Suppose that you want to visit all values in an array exactly once in “random order”. You could do it by shuffling your array but it requires some extra storage.

You want your code to use just a tiny bit of memory, and you want the code to be super fast. You do not want to assume that your array size is a power of two.

One way to do it is to use the fact that `(a x + b) modulo n` will visit all integer values in `[0,n)` exactly once as `x` iterates through the integers in `[0, n)`, as long as `a` is coprime with `n`. Being coprime just means that the greatest common divisor between `a` and `n` is 1. There are fast functions to compute the greatest common divisor between `a` and `n`.

A trivial coprime number would be `a = 1`, but that’s bad for obvious reasons. So we pick a coprime number in `[n/2,n)` instead. There is always at least one no matter what `n` is.

Enumerating all coprime numbers in `[n/2,n)` could get tiresome when `n` is very large, so maybe we just look at up to 100,000 of them. There is no need to actually store them in memory, we can just select one at random, so it requires very little memory.

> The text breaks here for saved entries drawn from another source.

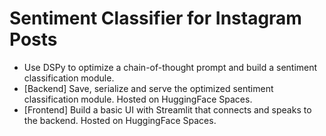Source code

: # Sentiment Classifier for Instagram Posts

- Use DSPy to optimize a chain-of-thought prompt and build a sentiment classification module.
- [Backend] Save, serialize and serve the optimized sentiment classification module. Hosted on HuggingFace Spaces.
- [Frontend] Build a basic UI with Streamlit that connects and speaks to the backend. Hosted on HuggingFace Spaces. 
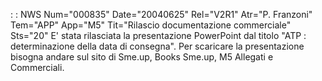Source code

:  :  : NWS Num="000835" Date="20040625" Rel="V2R1" Atr="P. Franzoni" Tem="APP" App="M5" Tit="Rilascio documentazione commerciale" Sts="20"
E' stata rilasciata la presentazione PowerPoint dal titolo "ATP :  determinazione della data di consegna".
Per scaricare la presentazione bisogna andare sul sito di Sme.up, Books Sme.up, M5 Allegati e Commerciali.
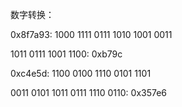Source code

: 数字转换：

0x8f7a93: 1000 1111 0111 1010 1001 0011

1011 0111 1001 1100: 0xb79c

0xc4e5d: 1100 0100 1110 0101 1101

0011 0101 1011 0111 1110 0110: 0x357e6
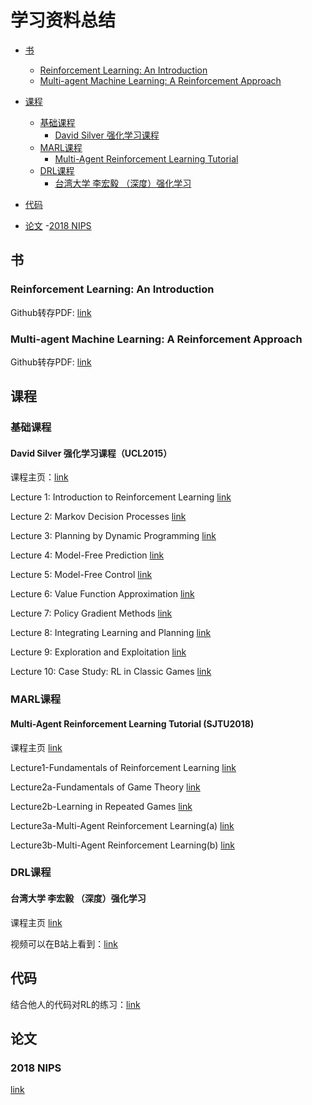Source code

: # 学习资料总结

- [书](#书)
  - [Reinforcement Learning: An Introduction](#reinforcement-learning:-an-introduction)
  - [Multi-agent Machine Learning: A Reinforcement Approach](#multi-agent-machine-learning:-a-reinforcement-approach)

- [课程](#课程)
  - [基础课程](#基础课程)
    - [David Silver 强化学习课程](#david-silver-强化学习课程（UCL2015）)
  - [MARL课程](#MARL课程)
    - [Multi-Agent Reinforcement Learning Tutorial](#multi-agent-reinforcement-learning-tutorial-(SJTU2018))
  - [DRL课程](#DRL课程)
    - [台湾大学 李宏毅 （深度）强化学习](#台湾大学-李宏毅-（深度）强化学习)
- [代码](#代码)
- [论文](#论文)
  -[2018 NIPS](#2018-nips)

## 书
### Reinforcement Learning: An Introduction

Github转存PDF: [link](https://github.com/kirsguo/kirsguo_library/blob/master/book/Reinforcement%20Learning%20-%20An%20Introduction.pdf )

### Multi-agent Machine Learning: A Reinforcement Approach

Github转存PDF: [link](https://github.com/kirsguo/kirsguo_library/blob/master/book/multi-agent%20machine%20learning%20a%20reinforcement%20approach.pdf)

## 课程
### 基础课程

#### David Silver 强化学习课程（UCL2015）

课程主页：[link](http://www0.cs.ucl.ac.uk/staff/d.silver/web/Teaching.html)

Lecture 1: Introduction to Reinforcement Learning [link](http://www0.cs.ucl.ac.uk/staff/d.silver/web/Teaching_files/intro_RL.pdf)

Lecture 2: Markov Decision Processes [link](http://www0.cs.ucl.ac.uk/staff/d.silver/web/Teaching_files/MDP.pdf)

Lecture 3: Planning by Dynamic Programming [link](http://www0.cs.ucl.ac.uk/staff/d.silver/web/Teaching_files/DP.pdf)

Lecture 4: Model-Free Prediction [link](http://www0.cs.ucl.ac.uk/staff/d.silver/web/Teaching_files/MC-TD.pdf)

Lecture 5: Model-Free Control [link](http://www0.cs.ucl.ac.uk/staff/d.silver/web/Teaching_files/control.pdf)

Lecture 6: Value Function Approximation [link](http://www0.cs.ucl.ac.uk/staff/d.silver/web/Teaching_files/FA.pdf)

Lecture 7: Policy Gradient Methods [link](http://www0.cs.ucl.ac.uk/staff/d.silver/web/Teaching_files/pg.pdf)

Lecture 8: Integrating Learning and Planning [link](http://www0.cs.ucl.ac.uk/staff/d.silver/web/Teaching_files/dyna.pdf)

Lecture 9: Exploration and Exploitation [link](http://www0.cs.ucl.ac.uk/staff/d.silver/web/Teaching_files/XX.pdf)

Lecture 10: Case Study: RL in Classic Games [link](http://www0.cs.ucl.ac.uk/staff/d.silver/web/Teaching_files/games.pdf)

### MARL课程

#### Multi-Agent Reinforcement Learning Tutorial (SJTU2018)

 课程主页 [link](http://wnzhang.net/tutorials/marl2018/index.html)

 Lecture1-Fundamentals of Reinforcement Learning  [link](http://wnzhang.net/tutorials/marl2018/docs/lecture-1-rl.pdf)

 Lecture2a-Fundamentals of Game Theory [link](http://wnzhang.net/tutorials/marl2018/docs/lecture-2a-game-theory.pdf)

 Lecture2b-Learning in Repeated Games [link](http://wnzhang.net/tutorials/marl2018/docs/lecture-2b-repeated-games.pdf)

 Lecture3a-Multi-Agent Reinforcement Learning(a) [link](http://wnzhang.net/tutorials/marl2018/docs/lecture-3a-marl-1.pdf)

 Lecture3b-Multi-Agent Reinforcement Learning(b) [link](http://wnzhang.net/tutorials/marl2018/docs/lecture-3b-marl-2.pdf)


### DRL课程

#### 台湾大学 李宏毅 （深度）强化学习
课程主页 [link](http://speech.ee.ntu.edu.tw/~tlkagk/courses/)

视频可以在B站上看到：[link](https://www.bilibili.com/video/av24724071?from=search&seid=14814651069494196110)

## 代码
结合他人的代码对RL的练习：[link](https://github.com/kirsguo/kirsguo_library/tree/master/Code/RL_kirsguo)
## 论文
### 2018 NIPS
[link](https://github.com/kirsguo/kirsguo_library/tree/master/paper/2018%20NIPS%20)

To see why the mathematics work, suppose that `( a x + b ) modulo n = ( a x' + b ) modulo n`, then `a (x - x') modulo n = 0` which only happens when `(x - x')` is a multiple of `n` because `a` and `n` are coprime. Thus if you map a consecutive range of `n` values `x`, you will get `n` distinct values `( a x + b ) modulo n`. The choice of the parameter `a` is critical however: if you set `a` to 1 or 2, even if it is coprime with `n`, the result will not look random.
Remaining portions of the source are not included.